On the eve of the 65th anniversary of the victory over fascism, German social authorities informed veterans of the Great Patriotic War living in Germany that the veteran's supplement to the pension they receive in Russia will now be deducted from their social benefits. Germany does not recognize the work experience of our compatriots (with the exception of ethnic Germans) in the USSR and Russia and pays them the minimum basic old-age benefit in Germany - 350 euros. This is the same amount received by German declassed citizens who have never worked anywhere and have not earned a pension. The Russian government, for its part, pays a pension supplement of approximately 70-100 euros to war veterans, war invalids and blockade survivors living abroad. This money, according to German law, is considered additional income for a veteran, so it was decided to deduct the “earned” amount from the benefit paid by Germany. According to the social legislation of Germany, similar compensation payments to veterans and disabled war veterans, Leningrad siege survivors and victims of Nazi repression, which are paid by German authorities, are not considered income and are not deducted from the social pension.
Appeals from Russian veterans to the German Ministry of Labor and Social Security did not yield any results, despite the fact that the problem was repeatedly raised at special hearings in the Bundestag by the Greens and the Left Party. The veterans' requests to intervene in the situation were ignored by the Russian Embassy in Germany, the Pension Fund and the Russian Foreign Ministry.
German lawyers state that there is no unified federal legislation on this matter in Germany; this area is regulated by local authorities. Today, about 2 million Russian citizens live in Germany. There are only a few thousand veterans, disabled people of the Great Patriotic War and Leningrad siege survivors among them.
Germany pays monthly significant pension increases to veterans of the German Wehrmacht who were in captivity and disabled people of World War II - from 200 to more than 1 thousand euros. About 400 euros are received by the widows of Wehrmacht soldiers, both those killed in the war and those who died after its end.

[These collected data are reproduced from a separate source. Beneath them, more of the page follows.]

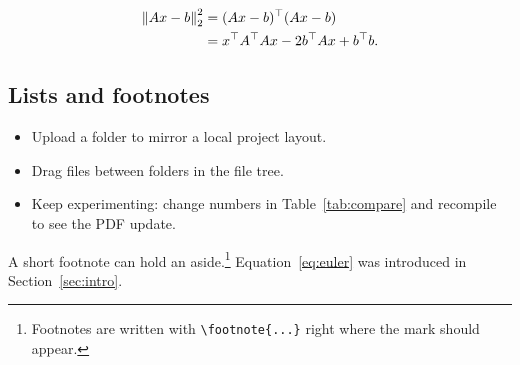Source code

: \begin{align}
  \norm{Ax - b}_2^2
    &= (Ax - b)^\top (Ax - b) \\
    &= x^\top A^\top A x - 2 b^\top A x + b^\top b.
\end{align}

\subsection{Lists and footnotes}
\begin{itemize}
  \item Upload a folder to mirror a local project layout.
  \item Drag files between folders in the file tree.
  \item Keep experimenting: change numbers in Table~\ref{tab:compare} and
        recompile to see the PDF update.
\end{itemize}

A short footnote can hold an aside.\footnote{Footnotes are written with
\texttt{\textbackslash footnote\{...\}} right where the mark should appear.}
Equation~\eqref{eq:euler} was introduced in Section~\ref{sec:intro}.
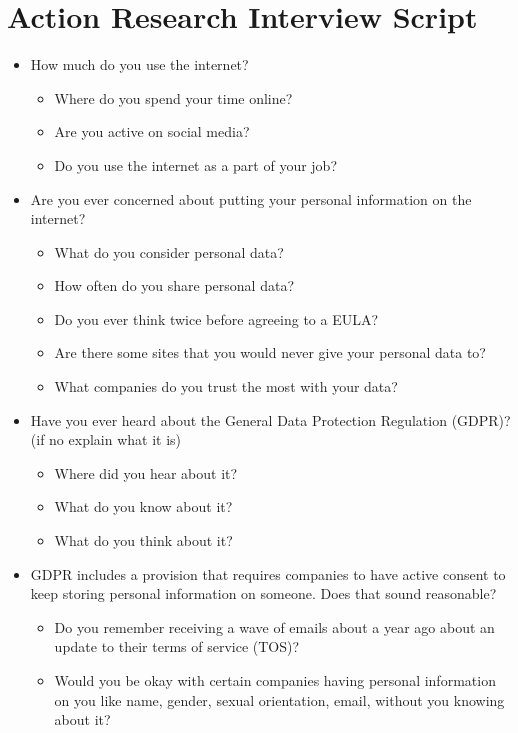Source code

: \documentclass[12pt,
 reprint,
nofootinbib,
 amsmath,amssymb,
 aps,
]{revtex4-2}
\begin{document}
\section{Action Research Interview Script}
\label{appendix:a}
\begin{itemize}
    \item How much do you use the internet?
    \begin{itemize}
        \item Where do you spend your time online?
        \item Are you active on social media?
        \item Do you use the internet as a part of your job?
    \end{itemize} 
    \item Are you ever concerned about putting your personal information on the internet?
    \begin{itemize}
        \item What do you consider personal data?
        \item How often do you share personal data?
        \item Do you ever think twice before agreeing to a EULA?
        \item Are there some sites that you would never give your personal data to?
        \item What companies do you trust the most with your data?
    \end{itemize}
    \item Have you ever heard about the General Data Protection Regulation (GDPR)? (if no explain what it is)
    \begin{itemize}
        \item Where did you hear about it?
        \item What do you know about it?
        \item What do you think about it?
    \end{itemize}
    \item GDPR includes a provision that requires companies to have active consent to keep storing personal information on someone. Does that sound reasonable?
    \begin{itemize}
        \item Do you remember receiving a wave of emails about a year ago about an update to their terms of service (TOS)?
        \item Would you be okay with certain companies having personal information on you like name, gender, sexual orientation, email, without you knowing about it?

\end{itemize}
\end{itemize}
\end{document}
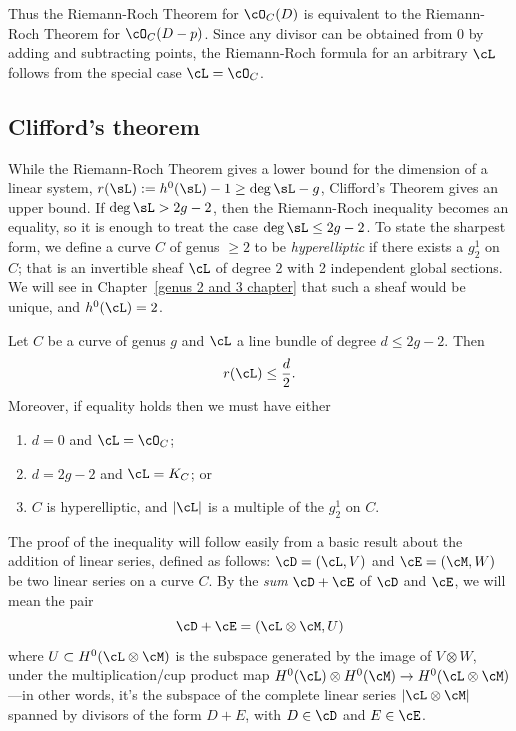 Thus the Riemann-Roch Theorem for $\cO_C(D)$ is equivalent to the Riemann-Roch Theorem for $\cO_C(D-p)$. Since any divisor can be obtained from 0 by adding and subtracting points, the Riemann-Roch formula for an arbitrary $\cL$ follows from the special case $\cL = \cO_C$.

\subsection{Clifford's theorem}

While the Riemann-Roch Theorem gives a lower bound for the dimension of a linear system, $r(\sL) := h^0(\sL)-1 \geq \deg \sL -g$, Clifford's Theorem
gives an upper bound. If $\deg \sL>2g-2$, then the Riemann-Roch inequality becomes an equality, so it is enough to treat the case $\deg \sL \leq 2g-2$.
To state the sharpest form, we define a curve $C$ of genus $\geq 2$ to be \emph{hyperelliptic} if there exists a $g^1_2$ on $C$; that is an
invertible sheaf $\cL$ of degree $2$ with 2 independent global sections. We will see in Chapter~\ref{genus 2 and 3 chapter} that such a sheaf would be unique, and $h^0(\cL) = 2$.


\begin{theorem}\label{Clifford}
Let $C$ be a curve of genus $g$ and $\cL$ a line bundle of degree $d \leq 2g-2$. Then
$$
r(\cL) \leq \frac{d}{2}.
$$
Moreover, if  equality holds then we must have either
\begin{enumerate}
\item $d=0$ and $\cL = \cO_C$;
\item $d = 2g-2$ and $\cL = K_C$; or
\item $C$ is hyperelliptic, and $|\cL|$ is a multiple of the $g^1_2$ on $C$.
\end{enumerate}
\end{theorem}

The proof of the inequality will follow easily from a basic result about the addition of linear series, defined as follows:
$\cD = (\cL,V)$ and $\cE = (\cM, W)$ be two linear series on a curve $C$. By the \emph{sum} $\cD + \cE$ of $\cD$ and $\cE$, we will mean the pair 
$$
\cD + \cE = (\cL \otimes \cM, U) 
$$
where $U \subset H^0(\cL \otimes \cM)$ is the subspace generated by the image of $V \otimes W$, under the multiplication/cup product map $H^0(\cL) \otimes H^0(\cM) \to H^0(\cL \otimes \cM)$---in other words, it's the subspace of the complete linear series $|\cL\otimes \cM|$ spanned by divisors of the form $D+E$, with $D \in \cD$ and $E \in \cE$.
 
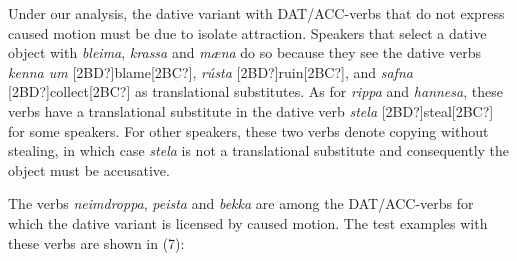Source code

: \begin{styleStandard}
Under our analysis, the dative variant with DAT/ACC-verbs that do not express caused motion must be due to isolate attraction. Speakers that select a dative object with \textit{bleima}, \textit{krassa} and \textit{mæna} do so because they see the dative verbs \textit{kenna um} [2BD?]blame[2BC?], \textit{rústa} [2BD?]ruin[2BC?], and \textit{safna} [2BD?]collect[2BC?] as translational substitutes. As for \textit{rippa} and \textit{hannesa}, these verbs have a translational substitute in the dative verb \textit{stela} [2BD?]steal[2BC?] for some speakers. For other speakers, these two verbs denote copying without stealing, in which case \textit{stela} is not a translational substitute and consequently the object must be accusative. 
\end{styleStandard}

\begin{styleStandard}
The verbs \textit{neimdroppa}, \textit{peista} and \textit{bekka} are among the DAT/ACC-verbs for which the dative variant is licensed by caused motion. The test examples with these verbs are shown in (7):
\end{styleStandard}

All these payments are guaranteed to persons of German origin who “performed statutory military service in accordance with the rules for its completion and served in the German Wehrmacht until May 9, 1945.” The same laws state that a participant in World War II who committed self-mutilation in order not to participate in hostilities as part of Hitler’s army is deprived of all these additional payments and compensations.
According to Russian media reports, not a single country in the world, including the United States and Israel, where a significant number of Russian veterans live, applies for veteran bonuses.
The federal law “On the State Policy of the Russian Federation towards Compatriots Abroad” proclaims: “Compatriots living abroad have the right to rely on the support of the Russian Federation in the exercise of their civil, political, social, economic and cultural rights.” But neither the Russian Pension Fund, nor the Russian Embassy, ​​nor the Russian Foreign Ministry want to deal with Russian WWII veterans who, for various reasons, found themselves outside of Russia. They prefer to ignore any requests and appeals regarding this problem. But the Russian criminals sitting in German prisons for violating German laws are given full respect! Their consuls are obliged to visit them and find lawyers for them, in a word, to soften the “hard” fate of the criminal element.
Meanwhile, the Russian government has repeatedly stated its desire to improve the lives of Russian veterans. Thus, this year, veterans of the Great Patriotic War will be provided with a number of additional payments and benefits. Over the course of a year, pensions for the elderly will be increased by 2 thousand 138 rubles and 2 thousand 243 rubles, respectively, for veterans and war participants. According to the decision of the authorities, from May 1 to May 10, veterans will be able to travel free of charge throughout the CIS. They will enjoy the right to free travel on all types of transport, and “will also be delivered to cities located in the CIS countries - Minsk, Kiev, Brest, as well as throughout Russia.” For these purposes, it is planned to allocate 1 billion rubles from the 2010 budget through the Ministry of Transport. For the anniversary of the Victory, WWII veterans and disabled people, as well as home front workers and concentration camp prisoners will receive one-time payments in the amount of 1 thousand to 5 thousand rubles. War veterans and disabled people will receive 5 thousand rubles each, and home front workers and concentration camp prisoners will receive a thousand rubles each. A total of 10 million rubles are allocated from the budget to achieve these goals.
At the end of last year, Russian Prime Minister Vladimir Putin signed a decree on an additional allocation of 5.6 billion rubles for the purchase of housing for veterans of the Great Patriotic War. The government also decided to abandon the idea of ​​providing housing only to those who joined the waiting list before March 1, 2005. In accordance with the resolution, housing will be provided to all veterans of the Great Patriotic War. Additional funding will be used to provide housing for those veterans who did not get on the waiting list for housing before March 1, 2005. Last year, the government spent 40.2 billion rubles on improving housing conditions; 19,442 veterans received apartments or improved their living conditions. By May 1, it was planned to provide housing to 9,813 veterans.
In 2009, the Constitutional Court of the Russian Federation, at the suit of the Hero of the Soviet Union, a veteran of the Great Patriotic War, Stepan Borozenets, living in the United States, ruled that Heroes of the Soviet Union and other veterans-order bearers living abroad have the right to monthly monetary compensation instead of the social benefits provided for in the homeland, but only if Russia has a special agreement with the country where the veteran lives. According to the existing laws of the Russian Federation, the state is obliged to pay pensions to veterans regardless of the location of the citizen, while the provided benefits can only be provided on the territory of Russia.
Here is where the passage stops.